▶ _TRY IT_: Show all lines containing "Java" from the data below.

▶ _Source records_:
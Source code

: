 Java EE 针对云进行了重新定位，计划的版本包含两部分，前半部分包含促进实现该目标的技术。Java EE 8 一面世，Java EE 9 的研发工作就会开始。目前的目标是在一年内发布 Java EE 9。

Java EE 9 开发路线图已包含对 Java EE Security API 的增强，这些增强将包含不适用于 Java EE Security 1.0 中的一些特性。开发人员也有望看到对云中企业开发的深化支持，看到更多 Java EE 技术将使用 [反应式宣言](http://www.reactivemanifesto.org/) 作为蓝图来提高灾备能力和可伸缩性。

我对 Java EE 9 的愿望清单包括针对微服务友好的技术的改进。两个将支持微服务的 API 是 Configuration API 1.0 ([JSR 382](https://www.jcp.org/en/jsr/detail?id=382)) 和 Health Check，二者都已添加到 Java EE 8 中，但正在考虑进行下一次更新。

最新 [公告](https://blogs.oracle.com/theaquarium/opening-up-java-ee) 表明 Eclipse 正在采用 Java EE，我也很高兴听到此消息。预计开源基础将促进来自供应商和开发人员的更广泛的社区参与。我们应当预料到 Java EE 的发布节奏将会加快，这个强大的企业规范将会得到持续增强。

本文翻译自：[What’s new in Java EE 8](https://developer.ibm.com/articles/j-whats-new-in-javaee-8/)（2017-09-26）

▶ _WRITTEN SOLUTION_:
: Java EE 针对云进行了重新定位，计划的版本包含两部分，前半部分包含促进实现该目标的技术。Java EE 8 一面世，Java EE 9 的研发工作就会开始。目前的目标是在一年内发布 Java EE 9。
Java EE 9 开发路线图已包含对 Java EE Security API 的增强，这些增强将包含不适用于 Java EE Security 1.0 中的一些特性。开发人员也有望看到对云中企业开发的深化支持，看到更多 Java EE 技术将使用 [反应式宣言](http://www.reactivemanifesto.org/) 作为蓝图来提高灾备能力和可伸缩性。
我对 Java EE 9 的愿望清单包括针对微服务友好的技术的改进。两个将支持微服务的 API 是 Configuration API 1.0 ([JSR 382](https://www.jcp.org/en/jsr/detail?id=382)) 和 Health Check，二者都已添加到 Java EE 8 中，但正在考虑进行下一次更新。
最新 [公告](https://blogs.oracle.com/theaquarium/opening-up-java-ee) 表明 Eclipse 正在采用 Java EE，我也很高兴听到此消息。预计开源基础将促进来自供应商和开发人员的更广泛的社区参与。我们应当预料到 Java EE 的发布节奏将会加快，这个强大的企业规范将会得到持续增强。
本文翻译自：[What’s new in Java EE 8](https://developer.ibm.com/articles/j-whats-new-in-javaee-8/)（2017-09-26）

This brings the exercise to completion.